BEGIN Supplied information
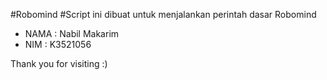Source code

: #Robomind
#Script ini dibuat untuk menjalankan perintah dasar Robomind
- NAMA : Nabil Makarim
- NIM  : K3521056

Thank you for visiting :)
END Supplied information
BEGIN Supplied information
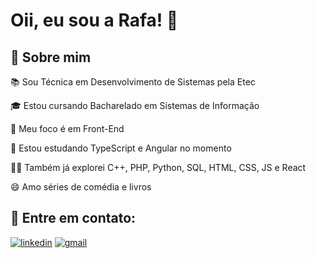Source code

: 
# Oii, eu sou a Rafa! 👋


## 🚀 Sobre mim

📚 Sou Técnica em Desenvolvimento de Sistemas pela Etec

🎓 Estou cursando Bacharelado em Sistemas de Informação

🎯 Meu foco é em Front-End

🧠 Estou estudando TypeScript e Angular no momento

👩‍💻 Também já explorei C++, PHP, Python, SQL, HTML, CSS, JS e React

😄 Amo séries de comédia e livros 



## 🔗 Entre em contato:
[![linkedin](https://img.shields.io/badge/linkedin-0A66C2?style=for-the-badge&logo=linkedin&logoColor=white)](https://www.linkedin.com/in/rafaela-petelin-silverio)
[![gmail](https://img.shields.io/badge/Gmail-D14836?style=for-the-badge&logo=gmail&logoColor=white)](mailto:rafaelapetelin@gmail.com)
END Supplied information
BEGIN Supplied information
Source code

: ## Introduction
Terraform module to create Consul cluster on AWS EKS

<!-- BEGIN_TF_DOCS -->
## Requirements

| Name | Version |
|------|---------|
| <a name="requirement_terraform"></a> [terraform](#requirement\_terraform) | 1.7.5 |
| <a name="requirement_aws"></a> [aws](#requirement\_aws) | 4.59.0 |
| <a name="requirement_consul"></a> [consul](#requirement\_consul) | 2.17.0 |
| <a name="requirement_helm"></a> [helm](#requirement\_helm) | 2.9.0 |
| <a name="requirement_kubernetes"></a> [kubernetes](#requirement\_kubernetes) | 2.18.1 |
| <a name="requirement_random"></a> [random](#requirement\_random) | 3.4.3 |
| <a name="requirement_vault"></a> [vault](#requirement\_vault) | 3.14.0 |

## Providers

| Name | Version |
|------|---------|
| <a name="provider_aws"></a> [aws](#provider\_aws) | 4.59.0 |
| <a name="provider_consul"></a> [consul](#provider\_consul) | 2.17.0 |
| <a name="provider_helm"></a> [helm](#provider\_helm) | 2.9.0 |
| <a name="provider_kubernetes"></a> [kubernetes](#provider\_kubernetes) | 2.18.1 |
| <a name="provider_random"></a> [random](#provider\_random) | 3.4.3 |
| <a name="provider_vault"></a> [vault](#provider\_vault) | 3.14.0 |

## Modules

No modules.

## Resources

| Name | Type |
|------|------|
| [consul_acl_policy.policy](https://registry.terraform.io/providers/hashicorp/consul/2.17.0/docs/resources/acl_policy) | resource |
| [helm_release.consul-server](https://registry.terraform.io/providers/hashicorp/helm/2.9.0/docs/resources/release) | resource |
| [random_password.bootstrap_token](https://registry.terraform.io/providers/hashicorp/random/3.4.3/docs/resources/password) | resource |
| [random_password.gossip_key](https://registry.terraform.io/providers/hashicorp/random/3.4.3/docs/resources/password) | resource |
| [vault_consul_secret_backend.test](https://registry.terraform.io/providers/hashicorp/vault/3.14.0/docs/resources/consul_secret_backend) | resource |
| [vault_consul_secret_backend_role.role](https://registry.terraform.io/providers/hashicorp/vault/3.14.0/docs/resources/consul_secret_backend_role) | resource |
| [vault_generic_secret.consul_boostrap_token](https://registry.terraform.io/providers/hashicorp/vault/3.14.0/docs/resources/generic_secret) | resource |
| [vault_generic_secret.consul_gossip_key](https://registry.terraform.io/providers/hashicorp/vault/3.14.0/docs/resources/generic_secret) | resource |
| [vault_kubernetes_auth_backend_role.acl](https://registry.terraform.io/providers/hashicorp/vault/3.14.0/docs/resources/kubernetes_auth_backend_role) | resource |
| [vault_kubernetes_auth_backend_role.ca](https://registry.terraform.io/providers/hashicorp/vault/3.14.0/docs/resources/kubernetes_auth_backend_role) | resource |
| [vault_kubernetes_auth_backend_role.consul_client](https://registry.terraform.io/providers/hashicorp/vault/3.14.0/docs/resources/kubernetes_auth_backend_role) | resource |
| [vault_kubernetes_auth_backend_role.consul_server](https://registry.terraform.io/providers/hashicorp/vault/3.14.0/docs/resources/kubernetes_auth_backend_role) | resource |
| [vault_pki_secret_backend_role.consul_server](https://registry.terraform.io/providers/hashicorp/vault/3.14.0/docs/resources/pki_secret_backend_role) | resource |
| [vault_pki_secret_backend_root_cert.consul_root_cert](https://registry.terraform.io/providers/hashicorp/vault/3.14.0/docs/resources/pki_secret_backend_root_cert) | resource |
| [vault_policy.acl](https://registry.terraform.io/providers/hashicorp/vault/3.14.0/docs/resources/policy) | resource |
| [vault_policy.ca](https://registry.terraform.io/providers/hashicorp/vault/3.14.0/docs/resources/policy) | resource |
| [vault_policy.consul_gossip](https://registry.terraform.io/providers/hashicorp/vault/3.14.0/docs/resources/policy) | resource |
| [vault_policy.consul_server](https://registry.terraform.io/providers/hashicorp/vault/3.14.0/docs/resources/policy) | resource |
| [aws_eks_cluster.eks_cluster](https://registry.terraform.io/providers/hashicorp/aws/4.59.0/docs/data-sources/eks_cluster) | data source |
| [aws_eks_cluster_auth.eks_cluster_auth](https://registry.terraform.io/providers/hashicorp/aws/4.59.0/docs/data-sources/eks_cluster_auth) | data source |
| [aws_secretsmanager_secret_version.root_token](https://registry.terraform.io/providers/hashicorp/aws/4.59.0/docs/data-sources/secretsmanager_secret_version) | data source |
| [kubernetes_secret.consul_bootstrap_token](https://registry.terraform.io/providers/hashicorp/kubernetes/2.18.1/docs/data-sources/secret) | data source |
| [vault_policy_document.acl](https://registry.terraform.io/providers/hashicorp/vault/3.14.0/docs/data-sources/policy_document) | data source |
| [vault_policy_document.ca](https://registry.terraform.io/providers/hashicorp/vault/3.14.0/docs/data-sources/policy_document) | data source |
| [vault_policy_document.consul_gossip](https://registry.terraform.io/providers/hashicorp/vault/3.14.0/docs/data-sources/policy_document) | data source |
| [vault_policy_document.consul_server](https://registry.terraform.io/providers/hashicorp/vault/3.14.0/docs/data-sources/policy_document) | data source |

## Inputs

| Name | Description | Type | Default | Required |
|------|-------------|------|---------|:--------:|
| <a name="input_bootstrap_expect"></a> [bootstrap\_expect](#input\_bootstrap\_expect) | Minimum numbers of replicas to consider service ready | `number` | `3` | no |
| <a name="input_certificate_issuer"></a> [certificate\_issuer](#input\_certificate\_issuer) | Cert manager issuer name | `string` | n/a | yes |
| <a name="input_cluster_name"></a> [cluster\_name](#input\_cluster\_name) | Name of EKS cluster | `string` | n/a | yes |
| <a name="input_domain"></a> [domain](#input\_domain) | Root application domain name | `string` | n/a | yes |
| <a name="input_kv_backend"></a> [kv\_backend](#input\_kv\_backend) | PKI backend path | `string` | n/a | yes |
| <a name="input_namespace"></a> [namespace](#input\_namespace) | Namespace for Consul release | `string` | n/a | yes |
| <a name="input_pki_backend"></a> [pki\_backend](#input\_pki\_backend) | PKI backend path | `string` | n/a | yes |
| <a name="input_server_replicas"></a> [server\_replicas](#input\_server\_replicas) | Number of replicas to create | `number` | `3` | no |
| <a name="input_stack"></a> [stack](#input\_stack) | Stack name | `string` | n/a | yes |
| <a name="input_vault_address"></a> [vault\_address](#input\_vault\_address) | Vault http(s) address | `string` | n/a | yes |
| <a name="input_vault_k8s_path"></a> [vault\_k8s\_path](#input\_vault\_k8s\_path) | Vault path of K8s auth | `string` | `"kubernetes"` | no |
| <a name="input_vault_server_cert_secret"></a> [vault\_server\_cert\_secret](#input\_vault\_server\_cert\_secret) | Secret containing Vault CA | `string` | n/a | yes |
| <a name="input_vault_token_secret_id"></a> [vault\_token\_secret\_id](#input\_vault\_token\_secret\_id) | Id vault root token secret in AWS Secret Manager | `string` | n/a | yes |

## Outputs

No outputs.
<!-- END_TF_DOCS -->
END Supplied information
Task details: In the listing above, locate the line containing "Terraform module to" and the line containing "[aws](#requirement\_aws) | 4.59.0 |", then transcribe both and every line between them verbatim.

Exercise response:
Terraform module to create Consul cluster on AWS EKS

<!-- BEGIN_TF_DOCS -->
## Requirements

| Name | Version |
|------|---------|
| <a name="requirement_terraform"></a> [terraform](#requirement\_terraform) | 1.7.5 |
| <a name="requirement_aws"></a> [aws](#requirement\_aws) | 4.59.0 |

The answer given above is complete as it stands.